A final count showed only 2,370 deer in the delivered herd. Only 10 percent of the animals in the herd, provable by the ear mark cut in each reindeer at Elephant Island, represented the starting contingent. The others had been fawned along the way or had wandered voluntarily into the herd.

The late delivery and the shortage of 630 deer represented a huge financial loss of $40,950 for the Lomens. The triumphant delivery of the deer, the hardships for the herders and the reindeer, and the awesome saga of Arctic cold meant nothing to the king. Business was business. All of the herders were paid in full and returned home with most of the king's allocation.
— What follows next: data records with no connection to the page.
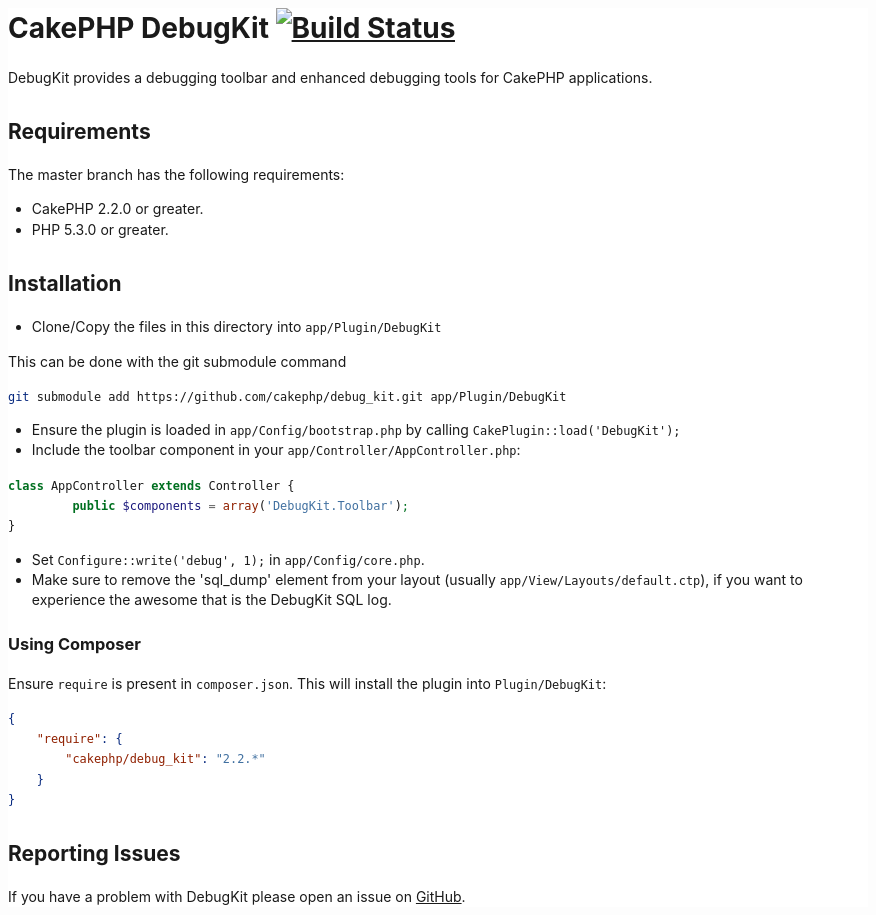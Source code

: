 # CakePHP DebugKit [![Build Status](https://secure.travis-ci.org/cakephp/debug_kit.png?branch=master)](http://travis-ci.org/cakephp/debug_kit)

DebugKit provides a debugging toolbar and enhanced debugging tools for CakePHP applications.

## Requirements

The master branch has the following requirements:

* CakePHP 2.2.0 or greater.
* PHP 5.3.0 or greater.

## Installation

* Clone/Copy the files in this directory into `app/Plugin/DebugKit`

This can be done with the git submodule command
```sh
git submodule add https://github.com/cakephp/debug_kit.git app/Plugin/DebugKit
```

* Ensure the plugin is loaded in `app/Config/bootstrap.php` by calling `CakePlugin::load('DebugKit');`
* Include the toolbar component in your `app/Controller/AppController.php`:
```php
class AppController extends Controller {
         public $components = array('DebugKit.Toolbar');
}
```
* Set `Configure::write('debug', 1);` in `app/Config/core.php`.
* Make sure to remove the 'sql_dump' element from your layout (usually
  `app/View/Layouts/default.ctp`), if you want to experience the awesome that is
  the DebugKit SQL log.

### Using Composer

Ensure `require` is present in `composer.json`. This will install the plugin into `Plugin/DebugKit`:

```json
{
    "require": {
        "cakephp/debug_kit": "2.2.*"
    }
}
```

## Reporting Issues

If you have a problem with DebugKit please open an issue on [GitHub](https://github.com/cakephp/debug_kit/issues).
In a cruel twist of irony, about 700 fawns were delivered during the fawning season, a few months after the deal was settled. They had been carried into the corral within pregnant deer, but the king's men paid only for reindeer that arrived on their own four feet.
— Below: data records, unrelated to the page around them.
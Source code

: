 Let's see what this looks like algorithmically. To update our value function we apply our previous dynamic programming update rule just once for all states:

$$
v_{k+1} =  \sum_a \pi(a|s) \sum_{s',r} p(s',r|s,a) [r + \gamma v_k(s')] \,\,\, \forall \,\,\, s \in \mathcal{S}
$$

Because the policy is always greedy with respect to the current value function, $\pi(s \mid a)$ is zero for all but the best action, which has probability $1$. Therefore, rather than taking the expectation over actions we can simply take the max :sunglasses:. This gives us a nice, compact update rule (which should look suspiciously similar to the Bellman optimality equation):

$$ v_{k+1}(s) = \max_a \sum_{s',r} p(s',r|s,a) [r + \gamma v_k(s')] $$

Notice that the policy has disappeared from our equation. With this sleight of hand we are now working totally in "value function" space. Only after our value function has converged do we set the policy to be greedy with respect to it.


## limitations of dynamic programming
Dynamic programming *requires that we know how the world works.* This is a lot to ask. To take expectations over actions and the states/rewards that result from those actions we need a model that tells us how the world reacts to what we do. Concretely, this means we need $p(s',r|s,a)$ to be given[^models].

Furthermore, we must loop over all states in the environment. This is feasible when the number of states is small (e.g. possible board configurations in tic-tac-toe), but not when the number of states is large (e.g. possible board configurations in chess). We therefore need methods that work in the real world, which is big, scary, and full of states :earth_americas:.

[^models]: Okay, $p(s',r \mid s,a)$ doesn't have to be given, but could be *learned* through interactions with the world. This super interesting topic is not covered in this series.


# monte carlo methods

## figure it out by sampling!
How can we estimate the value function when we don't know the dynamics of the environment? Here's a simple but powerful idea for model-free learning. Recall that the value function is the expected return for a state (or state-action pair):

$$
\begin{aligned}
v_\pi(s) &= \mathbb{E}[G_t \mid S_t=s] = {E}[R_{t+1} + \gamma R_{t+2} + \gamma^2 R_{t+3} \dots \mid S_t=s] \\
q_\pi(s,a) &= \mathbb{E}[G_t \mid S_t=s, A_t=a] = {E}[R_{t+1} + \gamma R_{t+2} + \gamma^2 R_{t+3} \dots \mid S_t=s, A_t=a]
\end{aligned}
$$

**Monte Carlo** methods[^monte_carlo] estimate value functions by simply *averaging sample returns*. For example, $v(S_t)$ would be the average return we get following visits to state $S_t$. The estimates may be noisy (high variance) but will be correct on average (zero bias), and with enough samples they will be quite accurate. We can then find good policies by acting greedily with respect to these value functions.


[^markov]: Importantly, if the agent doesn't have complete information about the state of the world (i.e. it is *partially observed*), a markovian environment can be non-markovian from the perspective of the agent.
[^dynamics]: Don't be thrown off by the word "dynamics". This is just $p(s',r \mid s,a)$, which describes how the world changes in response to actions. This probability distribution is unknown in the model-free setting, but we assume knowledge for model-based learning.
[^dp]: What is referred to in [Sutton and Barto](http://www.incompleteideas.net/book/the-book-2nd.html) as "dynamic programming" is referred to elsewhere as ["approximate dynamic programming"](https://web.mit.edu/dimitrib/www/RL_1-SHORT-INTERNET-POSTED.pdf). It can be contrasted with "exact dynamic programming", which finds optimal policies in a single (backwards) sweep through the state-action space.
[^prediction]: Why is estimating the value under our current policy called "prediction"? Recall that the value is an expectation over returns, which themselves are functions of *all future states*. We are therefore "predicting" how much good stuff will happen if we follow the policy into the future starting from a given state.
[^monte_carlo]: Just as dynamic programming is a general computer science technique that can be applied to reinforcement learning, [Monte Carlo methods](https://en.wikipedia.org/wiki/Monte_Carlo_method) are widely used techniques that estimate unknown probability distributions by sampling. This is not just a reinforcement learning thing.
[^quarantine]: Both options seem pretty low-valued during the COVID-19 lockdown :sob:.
After delivery of the deer, Crowley and Bahr both hastened to return to Alaska. They were still 1,700 miles from the nearest railroad and 2,000 miles from Edmonton, the nearest Canadian city. They took the first plane out in the spring for the trip to Edmonton, followed by a long train ride to Vancouver.

Even before the drive was completed, the United States Geographic Board announced on April 6, 1933, and shortly after Leonard Baldwin's death, that it had named an Alaskan promontory north of Seward Peninsula for him. He was hailed as a man "who added to the economic development of Alaska through his up-building of the reindeer industry there."

For those who would like to visit Baldwin Peninsula, or locate it on a detailed Alaska map, it is "east of Kotzebue Sound, west of Hotham Inlet, and north of Eschscholtz Bay, centering latitude 66 degrees 22 minutes north and longitude 162 degrees 15 minutes west."